The principle of Variant A looks like:
The principle of Variant B looks like:
If we compare these two approaches, there is an interesting difference in their properties, mostly related to complexity:
- Variant A has a complexity of 281.191% - 311.186% (approximate)
- Variant B has a complexity of 17.28% - 19.938% (approximate)
This results in the phenomenom that with more and more complex sources and/or transforms Variant A comes very early to an Out-of-Realtime situation (i.e. stopping to work), wheras Variant B fits for bigger sound constructs into Kyma without refusing to work.
I would be very interested to get a bit more background knowledge about the reasons behind; and how to deal with this observation.

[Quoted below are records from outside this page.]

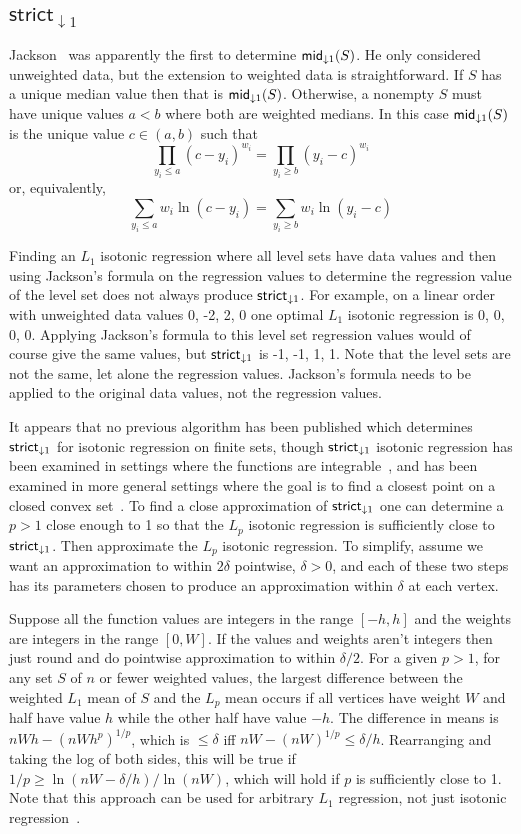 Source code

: \documentclass[11pt]{article}
\newcommand{\wmeandown}[2]{\ensuremath{\mathsf{mid}_{\downarrow #1}\ifthenelse{\equal{#2}{}}{}{(#2)}}}
\newcommand{\Strictdown}[2]{\ensuremath{\mathsf{strict}_{\downarrow{#1}}\ifthenelse{\equal{#2}{}}{}{(#2)}}}
\begin{document}
\subsection{$\mathsf{strict}_{\downarrow 1}$}   \label{sec:strictdown1}


Jackson~\cite{Jackson_Median} was apparently the first to determine \wmeandown{1}{S}.
He only considered unweighted data, but the extension to weighted data is straightforward.
If $S$ has a unique median value then that is  \wmeandown{1}{S}.
Otherwise, a nonempty $S$ must have unique values $a < b$ where both are weighted medians.
In this case \wmeandown{1}{S} is the unique value $c \in (a,b)$ such that 
$$\prod_{y_i \leq a} (c-y_i)^{w_i} = \prod_{y_i \geq b} (y_i - c)^{w_i}$$
or, equivalently,
$$\sum_{y_i \leq a}w_i \ln (c-y_i) = \sum_{y_i \geq b} w_i \ln(y_i-c)$$


Finding an $L_1$ isotonic regression where all level sets have data values and then using Jackson's formula on the regression values to determine the regression value of the level set does not always produce \Strictdown{1}{}.
For example, on a linear order with unweighted data values 0, -2, 2, 0 one optimal $L_1$ isotonic regression is 0, 0, 0, 0.
Applying Jackson's formula to this level set regression values would of course give the same values, 
but \Strictdown{1}{} is -1, -1, 1, 1.
Note that the level sets are not the same, let alone the regression values.
Jackson's formula needs to be applied to the original data values, not the regression values.

It appears that no previous algorithm has been published which determines \Strictdown{1}{} for isotonic regression on finite sets, though \Strictdown{1}{} isotonic regression has been examined in settings where the functions are integrable~\cite{HLMT_L1Polya88}, and has been examined in more general settings where the goal is to find a closest point on a closed convex set~\cite{LandersRogge_L1approx}.
To find a close approximation of \Strictdown{1}{} one can determine a $p > 1$ close enough to 1 so that the $L_p$ isotonic regression is sufficiently close to \Strictdown{1}{}.
Then approximate the $L_p$ isotonic regression.
To simplify, assume we want an approximation to within $2\delta$ pointwise, $\delta > 0$, and each of these two steps has its parameters chosen to produce an approximation within $\delta$ at each vertex.

Suppose all the function values are integers in the range $[-h,h]$ and the weights are integers in the range $[0,W]$.
If the values and weights aren't integers then just round and do pointwise approximation to within $\delta/2$.
For a given $p>1$, for any set $S$ of $n$ or fewer weighted values, the largest difference between the weighted $L_1$ mean  of $S$ and the $L_p$ mean occurs if all vertices have weight $W$ and half have value $h$ while the other half have value $-h$.
The difference in means is $nWh - (nWh^p)^{1/p}$, which is $\leq \delta$ iff $nW-(nW)^{1/p} \leq \delta/h$.
Rearranging and taking the log of both sides, this will be true if $1/p \geq \ln(nW-\delta/h)/\ln(nW)$, which will hold if $p$ is sufficiently close to 1.
Note that this approach can be used for arbitrary $L_1$ regression, not just isotonic regression~\cite{LandersRogge_L1approx}.
\end{document}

I guess that the reasons for Variant A are caused by the functional implementation, where nesting means recursion, i.e. a sound part f1(g1(x)) as input of f2(g2(x)) is computed as f2(g2(f1(g1(x)))). In contrast Variant B takes the result of f1(g1(x)) as input stream to f2(g2(x)). But maybe there are other explanations.
Would it be an idea to provide a structural sound within Kyma resulting in a different evaluation strategy without functional recursion, e.g. the input of that sound would be computed separately (on an independent processor) and then feeded as bitstream to the sounds, where it is used as input?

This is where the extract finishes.